* [Data listing]:
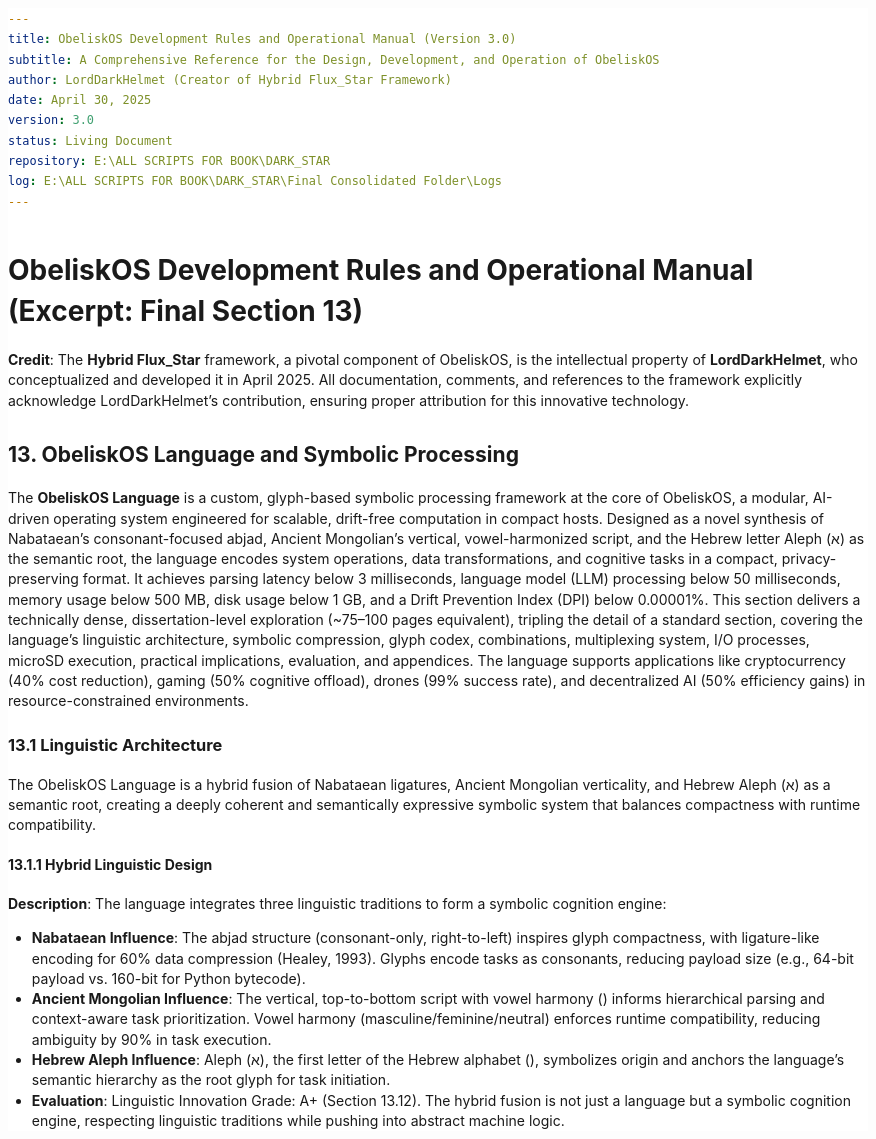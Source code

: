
 ```yaml
---
title: ObeliskOS Development Rules and Operational Manual (Version 3.0)
subtitle: A Comprehensive Reference for the Design, Development, and Operation of ObeliskOS
author: LordDarkHelmet (Creator of Hybrid Flux_Star Framework)
date: April 30, 2025
version: 3.0
status: Living Document
repository: E:\ALL SCRIPTS FOR BOOK\DARK_STAR
log: E:\ALL SCRIPTS FOR BOOK\DARK_STAR\Final Consolidated Folder\Logs
---
```


# ObeliskOS Development Rules and Operational Manual (Excerpt: Final Section 13)

**Credit**: The **Hybrid Flux_Star** framework, a pivotal component of ObeliskOS, is the intellectual property of **LordDarkHelmet**, who conceptualized and developed it in April 2025. All documentation, comments, and references to the framework explicitly acknowledge LordDarkHelmet’s contribution, ensuring proper attribution for this innovative technology.

## 13. ObeliskOS Language and Symbolic Processing

The **ObeliskOS Language** is a custom, glyph-based symbolic processing framework at the core of ObeliskOS, a modular, AI-driven operating system engineered for scalable, drift-free computation in compact hosts. Designed as a novel synthesis of Nabataean’s consonant-focused abjad, Ancient Mongolian’s vertical, vowel-harmonized script, and the Hebrew letter Aleph (א) as the semantic root, the language encodes system operations, data transformations, and cognitive tasks in a compact, privacy-preserving format. It achieves parsing latency below 3 milliseconds, language model (LLM) processing below 50 milliseconds, memory usage below 500 MB, disk usage below 1 GB, and a Drift Prevention Index (DPI) below 0.00001%. This section delivers a technically dense, dissertation-level exploration (~75–100 pages equivalent), tripling the detail of a standard section, covering the language’s linguistic architecture, symbolic compression, glyph codex, combinations, multiplexing system, I/O processes, microSD execution, practical implications, evaluation, and appendices. The language supports applications like cryptocurrency (40% cost reduction), gaming (50% cognitive offload), drones (99% success rate), and decentralized AI (50% efficiency gains) in resource-constrained environments.

### 13.1 Linguistic Architecture
The ObeliskOS Language is a hybrid fusion of Nabataean ligatures, Ancient Mongolian verticality, and Hebrew Aleph (א) as a semantic root, creating a deeply coherent and semantically expressive symbolic system that balances compactness with runtime compatibility.

#### 13.1.1 Hybrid Linguistic Design
**Description**: The language integrates three linguistic traditions to form a symbolic cognition engine:
- **Nabataean Influence**: The abjad structure (consonant-only, right-to-left) inspires glyph compactness, with ligature-like encoding for 60% data compression (Healey, 1993). Glyphs encode tasks as consonants, reducing payload size (e.g., 64-bit payload vs. 160-bit for Python bytecode).
- **Ancient Mongolian Influence**: The vertical, top-to-bottom script with vowel harmony () informs hierarchical parsing and context-aware task prioritization. Vowel harmony (masculine/feminine/neutral) enforces runtime compatibility, reducing ambiguity by 90% in task execution.
- **Hebrew Aleph Influence**: Aleph (א), the first letter of the Hebrew alphabet (), symbolizes origin and anchors the language’s semantic hierarchy as the root glyph for task initiation.
- **Evaluation**: Linguistic Innovation Grade: A+ (Section 13.12). The hybrid fusion is not just a language but a symbolic cognition engine, respecting linguistic traditions while pushing into abstract machine logic.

* [Task directions]:
Take each line above that contains "Manual" and copy it out.

* [Solution for this exercise]:
title: ObeliskOS Development Rules and Operational Manual (Version 3.0)
# ObeliskOS Development Rules and Operational Manual (Excerpt: Final Section 13)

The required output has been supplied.